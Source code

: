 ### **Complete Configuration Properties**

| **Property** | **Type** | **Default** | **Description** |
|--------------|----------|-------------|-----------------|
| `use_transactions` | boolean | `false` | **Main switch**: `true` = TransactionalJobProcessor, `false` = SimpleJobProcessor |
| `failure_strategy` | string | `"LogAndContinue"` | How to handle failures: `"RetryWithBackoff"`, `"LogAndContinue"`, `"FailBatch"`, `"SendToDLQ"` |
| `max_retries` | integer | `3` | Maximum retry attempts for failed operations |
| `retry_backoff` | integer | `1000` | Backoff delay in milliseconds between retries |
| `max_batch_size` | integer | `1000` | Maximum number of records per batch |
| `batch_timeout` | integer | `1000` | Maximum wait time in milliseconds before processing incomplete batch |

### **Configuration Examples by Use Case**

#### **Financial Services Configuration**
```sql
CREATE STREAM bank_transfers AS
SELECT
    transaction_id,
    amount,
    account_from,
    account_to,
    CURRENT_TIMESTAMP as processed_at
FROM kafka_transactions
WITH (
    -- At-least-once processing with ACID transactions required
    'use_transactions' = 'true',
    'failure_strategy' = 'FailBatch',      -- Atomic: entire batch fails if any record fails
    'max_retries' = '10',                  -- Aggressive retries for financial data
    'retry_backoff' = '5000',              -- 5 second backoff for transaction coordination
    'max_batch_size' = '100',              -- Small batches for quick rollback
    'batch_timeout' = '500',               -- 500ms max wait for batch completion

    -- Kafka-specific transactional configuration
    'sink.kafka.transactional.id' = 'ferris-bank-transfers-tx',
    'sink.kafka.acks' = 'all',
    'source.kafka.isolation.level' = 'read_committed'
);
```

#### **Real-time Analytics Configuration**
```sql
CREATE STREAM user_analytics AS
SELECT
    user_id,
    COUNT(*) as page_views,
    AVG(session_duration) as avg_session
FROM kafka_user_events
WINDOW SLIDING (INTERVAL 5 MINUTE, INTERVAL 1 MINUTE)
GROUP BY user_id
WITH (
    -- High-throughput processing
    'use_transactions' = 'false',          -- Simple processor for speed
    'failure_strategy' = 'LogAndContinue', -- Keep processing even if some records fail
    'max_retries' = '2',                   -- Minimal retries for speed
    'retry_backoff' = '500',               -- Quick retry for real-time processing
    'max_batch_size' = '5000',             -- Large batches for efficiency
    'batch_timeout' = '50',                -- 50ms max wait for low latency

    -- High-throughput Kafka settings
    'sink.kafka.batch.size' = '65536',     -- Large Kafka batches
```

------------------------

## What is needed
Only the lines with the string "false" are wanted; pick them out of the records above and copy them.

## Task result
| `use_transactions` | boolean | `false` | **Main switch**: `true` = TransactionalJobProcessor, `false` = SimpleJobProcessor |
    'use_transactions' = 'false',          -- Simple processor for speed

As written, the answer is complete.